[Data extracted from a collection]

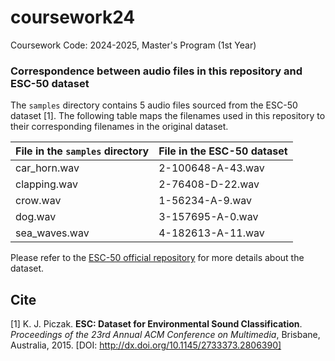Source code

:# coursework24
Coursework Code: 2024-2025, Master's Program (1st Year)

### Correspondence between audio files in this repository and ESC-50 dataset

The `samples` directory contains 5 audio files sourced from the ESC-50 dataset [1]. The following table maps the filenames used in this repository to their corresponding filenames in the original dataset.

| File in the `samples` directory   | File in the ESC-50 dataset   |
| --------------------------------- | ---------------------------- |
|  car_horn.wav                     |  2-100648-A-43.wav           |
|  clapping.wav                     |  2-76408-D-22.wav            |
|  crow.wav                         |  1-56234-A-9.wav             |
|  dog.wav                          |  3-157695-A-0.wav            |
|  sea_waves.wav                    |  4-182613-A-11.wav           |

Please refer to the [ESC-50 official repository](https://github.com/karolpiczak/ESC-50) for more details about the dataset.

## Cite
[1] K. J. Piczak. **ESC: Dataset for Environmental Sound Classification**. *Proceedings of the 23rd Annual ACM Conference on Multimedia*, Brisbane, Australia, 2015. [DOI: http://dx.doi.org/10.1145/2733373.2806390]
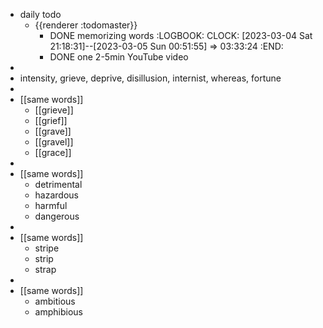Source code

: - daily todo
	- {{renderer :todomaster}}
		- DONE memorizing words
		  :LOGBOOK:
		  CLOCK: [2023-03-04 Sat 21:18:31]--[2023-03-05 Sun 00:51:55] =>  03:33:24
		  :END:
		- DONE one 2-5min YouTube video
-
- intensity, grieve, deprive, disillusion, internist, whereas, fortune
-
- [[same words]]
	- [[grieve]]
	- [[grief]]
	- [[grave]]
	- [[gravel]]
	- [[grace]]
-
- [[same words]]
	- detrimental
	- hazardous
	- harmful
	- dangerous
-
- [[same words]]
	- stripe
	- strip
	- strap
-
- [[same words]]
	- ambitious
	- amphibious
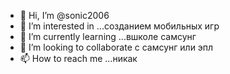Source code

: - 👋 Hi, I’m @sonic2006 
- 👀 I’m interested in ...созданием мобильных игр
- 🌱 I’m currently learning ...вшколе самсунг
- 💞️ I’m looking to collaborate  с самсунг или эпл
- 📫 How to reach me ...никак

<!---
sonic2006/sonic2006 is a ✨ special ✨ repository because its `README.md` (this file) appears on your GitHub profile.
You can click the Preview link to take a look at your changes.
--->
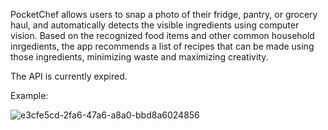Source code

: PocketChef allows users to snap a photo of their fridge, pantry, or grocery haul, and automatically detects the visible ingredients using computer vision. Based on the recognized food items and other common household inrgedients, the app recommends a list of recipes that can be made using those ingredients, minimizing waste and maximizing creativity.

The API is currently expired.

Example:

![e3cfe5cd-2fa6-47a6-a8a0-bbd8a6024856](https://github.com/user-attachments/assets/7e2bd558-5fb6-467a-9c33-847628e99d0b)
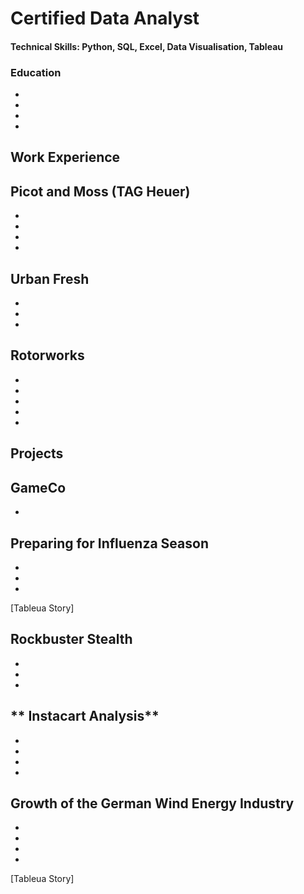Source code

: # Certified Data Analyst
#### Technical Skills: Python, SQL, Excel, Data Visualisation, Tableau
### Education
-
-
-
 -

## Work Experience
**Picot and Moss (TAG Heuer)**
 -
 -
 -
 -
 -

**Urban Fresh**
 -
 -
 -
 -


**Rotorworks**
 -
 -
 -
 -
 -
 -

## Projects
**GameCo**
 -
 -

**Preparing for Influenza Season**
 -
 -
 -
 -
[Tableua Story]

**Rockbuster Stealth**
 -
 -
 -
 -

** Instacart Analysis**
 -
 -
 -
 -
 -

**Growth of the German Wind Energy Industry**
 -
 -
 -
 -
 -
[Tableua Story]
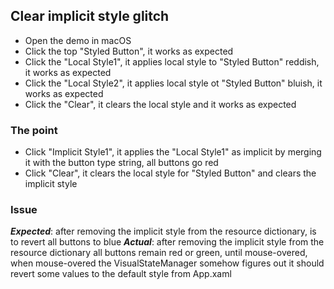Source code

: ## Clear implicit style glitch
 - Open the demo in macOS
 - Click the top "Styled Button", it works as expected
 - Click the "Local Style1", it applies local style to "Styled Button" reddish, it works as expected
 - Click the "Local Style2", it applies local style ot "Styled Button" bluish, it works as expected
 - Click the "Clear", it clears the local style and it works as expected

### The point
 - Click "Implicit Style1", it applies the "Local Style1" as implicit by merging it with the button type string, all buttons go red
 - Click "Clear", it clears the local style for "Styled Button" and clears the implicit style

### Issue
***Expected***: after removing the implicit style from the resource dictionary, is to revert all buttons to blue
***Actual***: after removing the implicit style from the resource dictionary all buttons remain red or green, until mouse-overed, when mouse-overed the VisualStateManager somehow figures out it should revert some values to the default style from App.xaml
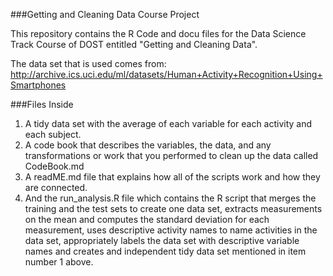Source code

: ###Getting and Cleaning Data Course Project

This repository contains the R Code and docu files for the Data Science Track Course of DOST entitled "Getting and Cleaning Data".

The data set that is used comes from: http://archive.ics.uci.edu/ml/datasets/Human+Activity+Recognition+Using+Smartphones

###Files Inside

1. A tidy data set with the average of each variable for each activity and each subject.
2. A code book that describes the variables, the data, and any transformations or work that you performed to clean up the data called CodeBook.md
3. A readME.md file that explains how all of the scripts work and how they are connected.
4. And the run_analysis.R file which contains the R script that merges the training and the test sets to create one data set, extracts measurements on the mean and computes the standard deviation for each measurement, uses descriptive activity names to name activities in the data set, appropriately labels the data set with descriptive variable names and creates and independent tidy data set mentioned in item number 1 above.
--
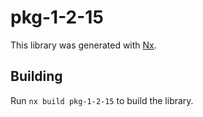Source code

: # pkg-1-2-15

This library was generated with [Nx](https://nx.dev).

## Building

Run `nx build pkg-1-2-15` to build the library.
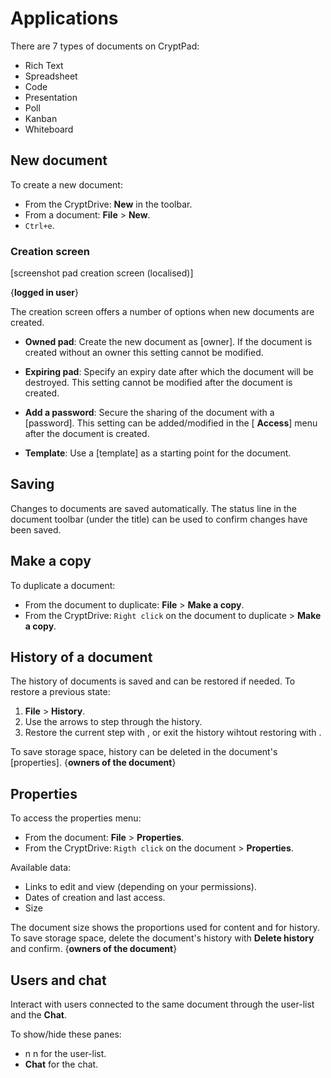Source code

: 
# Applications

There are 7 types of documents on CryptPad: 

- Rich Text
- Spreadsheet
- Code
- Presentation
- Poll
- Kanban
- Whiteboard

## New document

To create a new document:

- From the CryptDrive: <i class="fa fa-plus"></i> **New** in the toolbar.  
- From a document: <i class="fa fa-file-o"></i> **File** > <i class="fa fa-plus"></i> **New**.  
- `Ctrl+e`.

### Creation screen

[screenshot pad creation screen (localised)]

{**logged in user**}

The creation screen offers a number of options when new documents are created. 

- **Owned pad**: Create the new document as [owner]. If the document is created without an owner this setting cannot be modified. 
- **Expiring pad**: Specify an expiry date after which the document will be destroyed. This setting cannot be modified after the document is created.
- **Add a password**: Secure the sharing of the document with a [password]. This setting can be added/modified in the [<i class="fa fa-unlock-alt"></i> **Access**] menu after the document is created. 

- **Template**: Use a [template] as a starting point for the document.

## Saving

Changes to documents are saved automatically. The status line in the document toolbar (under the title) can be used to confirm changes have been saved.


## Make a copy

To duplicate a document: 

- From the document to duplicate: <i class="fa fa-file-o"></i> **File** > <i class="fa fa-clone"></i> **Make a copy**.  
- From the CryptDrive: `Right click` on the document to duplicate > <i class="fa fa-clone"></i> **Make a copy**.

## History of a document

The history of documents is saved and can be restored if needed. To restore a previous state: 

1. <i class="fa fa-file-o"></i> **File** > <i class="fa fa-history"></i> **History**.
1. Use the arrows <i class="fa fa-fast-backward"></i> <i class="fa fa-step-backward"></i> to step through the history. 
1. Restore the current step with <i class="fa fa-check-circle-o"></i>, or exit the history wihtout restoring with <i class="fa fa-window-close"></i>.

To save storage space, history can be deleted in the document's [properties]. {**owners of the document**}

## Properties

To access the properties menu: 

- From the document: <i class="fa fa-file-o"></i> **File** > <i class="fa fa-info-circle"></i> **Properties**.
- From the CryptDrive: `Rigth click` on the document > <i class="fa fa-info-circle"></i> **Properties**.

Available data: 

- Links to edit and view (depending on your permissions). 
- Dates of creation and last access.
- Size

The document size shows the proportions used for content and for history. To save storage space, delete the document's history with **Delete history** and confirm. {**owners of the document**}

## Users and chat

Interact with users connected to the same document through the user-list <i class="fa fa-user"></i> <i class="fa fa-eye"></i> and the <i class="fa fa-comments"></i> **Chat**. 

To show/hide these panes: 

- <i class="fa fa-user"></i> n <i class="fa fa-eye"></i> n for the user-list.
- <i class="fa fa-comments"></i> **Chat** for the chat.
...
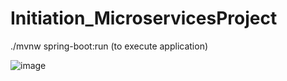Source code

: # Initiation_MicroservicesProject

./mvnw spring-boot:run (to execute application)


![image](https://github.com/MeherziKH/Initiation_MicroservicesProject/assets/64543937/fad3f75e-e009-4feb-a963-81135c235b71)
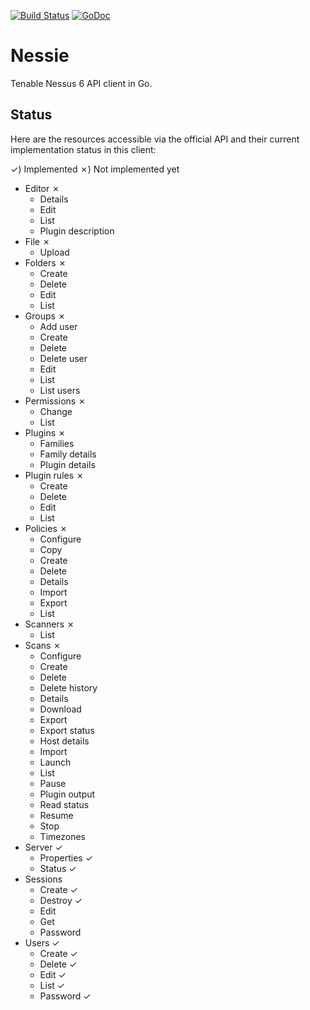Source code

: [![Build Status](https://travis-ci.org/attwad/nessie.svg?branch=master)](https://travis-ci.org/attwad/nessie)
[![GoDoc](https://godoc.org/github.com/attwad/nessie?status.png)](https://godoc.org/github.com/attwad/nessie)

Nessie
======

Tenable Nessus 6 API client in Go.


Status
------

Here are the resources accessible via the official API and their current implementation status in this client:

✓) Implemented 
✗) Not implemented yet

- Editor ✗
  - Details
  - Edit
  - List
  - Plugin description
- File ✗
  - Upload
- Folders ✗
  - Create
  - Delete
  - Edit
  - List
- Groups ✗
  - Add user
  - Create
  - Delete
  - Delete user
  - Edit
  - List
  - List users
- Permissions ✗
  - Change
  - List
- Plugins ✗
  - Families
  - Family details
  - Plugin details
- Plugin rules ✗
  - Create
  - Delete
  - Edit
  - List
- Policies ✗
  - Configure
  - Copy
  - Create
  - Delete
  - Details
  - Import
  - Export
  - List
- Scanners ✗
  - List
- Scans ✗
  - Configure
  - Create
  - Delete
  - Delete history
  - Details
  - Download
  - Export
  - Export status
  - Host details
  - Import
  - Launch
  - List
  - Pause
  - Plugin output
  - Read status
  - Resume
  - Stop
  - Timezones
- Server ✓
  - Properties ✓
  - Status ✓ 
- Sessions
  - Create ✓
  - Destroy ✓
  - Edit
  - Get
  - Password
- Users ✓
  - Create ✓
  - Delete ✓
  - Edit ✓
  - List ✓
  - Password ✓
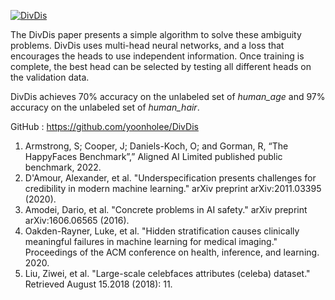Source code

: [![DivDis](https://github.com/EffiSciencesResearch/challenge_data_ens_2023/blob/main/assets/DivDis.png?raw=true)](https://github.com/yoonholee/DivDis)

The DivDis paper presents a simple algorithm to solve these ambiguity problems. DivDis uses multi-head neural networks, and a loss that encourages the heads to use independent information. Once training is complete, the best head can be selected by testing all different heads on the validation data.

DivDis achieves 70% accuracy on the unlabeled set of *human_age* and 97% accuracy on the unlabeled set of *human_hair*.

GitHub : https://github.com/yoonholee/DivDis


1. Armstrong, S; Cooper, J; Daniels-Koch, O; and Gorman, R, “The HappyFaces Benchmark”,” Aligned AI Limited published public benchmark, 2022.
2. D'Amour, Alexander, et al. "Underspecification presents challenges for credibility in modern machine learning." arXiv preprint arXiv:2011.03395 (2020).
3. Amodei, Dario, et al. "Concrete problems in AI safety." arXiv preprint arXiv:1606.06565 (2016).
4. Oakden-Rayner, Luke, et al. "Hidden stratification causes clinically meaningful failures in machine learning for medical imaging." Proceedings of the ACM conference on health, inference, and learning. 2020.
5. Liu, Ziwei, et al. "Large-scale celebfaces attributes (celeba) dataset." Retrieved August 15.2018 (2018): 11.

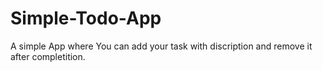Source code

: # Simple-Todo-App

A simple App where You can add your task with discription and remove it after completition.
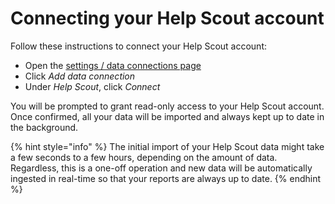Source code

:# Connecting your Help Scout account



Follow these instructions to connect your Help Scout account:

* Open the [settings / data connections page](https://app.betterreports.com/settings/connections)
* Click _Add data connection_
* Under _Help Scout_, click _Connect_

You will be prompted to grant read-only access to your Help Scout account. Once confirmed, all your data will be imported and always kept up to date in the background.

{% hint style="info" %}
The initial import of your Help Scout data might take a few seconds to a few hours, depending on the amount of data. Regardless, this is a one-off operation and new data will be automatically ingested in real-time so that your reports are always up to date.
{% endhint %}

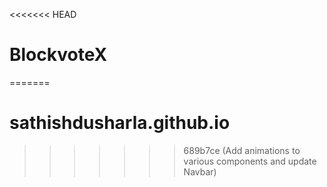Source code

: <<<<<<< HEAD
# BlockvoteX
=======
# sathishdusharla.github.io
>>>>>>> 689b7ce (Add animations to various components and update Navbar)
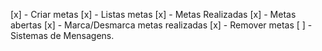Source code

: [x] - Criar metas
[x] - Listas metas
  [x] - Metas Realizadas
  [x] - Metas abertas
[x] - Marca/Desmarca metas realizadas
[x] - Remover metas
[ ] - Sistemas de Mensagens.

**TASK TO COMPLETE**
Each line above that includes the word "library" is to be copied.

**SOLUTION FOR THIS EXERCISE**
This library was generated with [Nx](https://nx.dev).
Run `nx build pkg-1-2-15` to build the library.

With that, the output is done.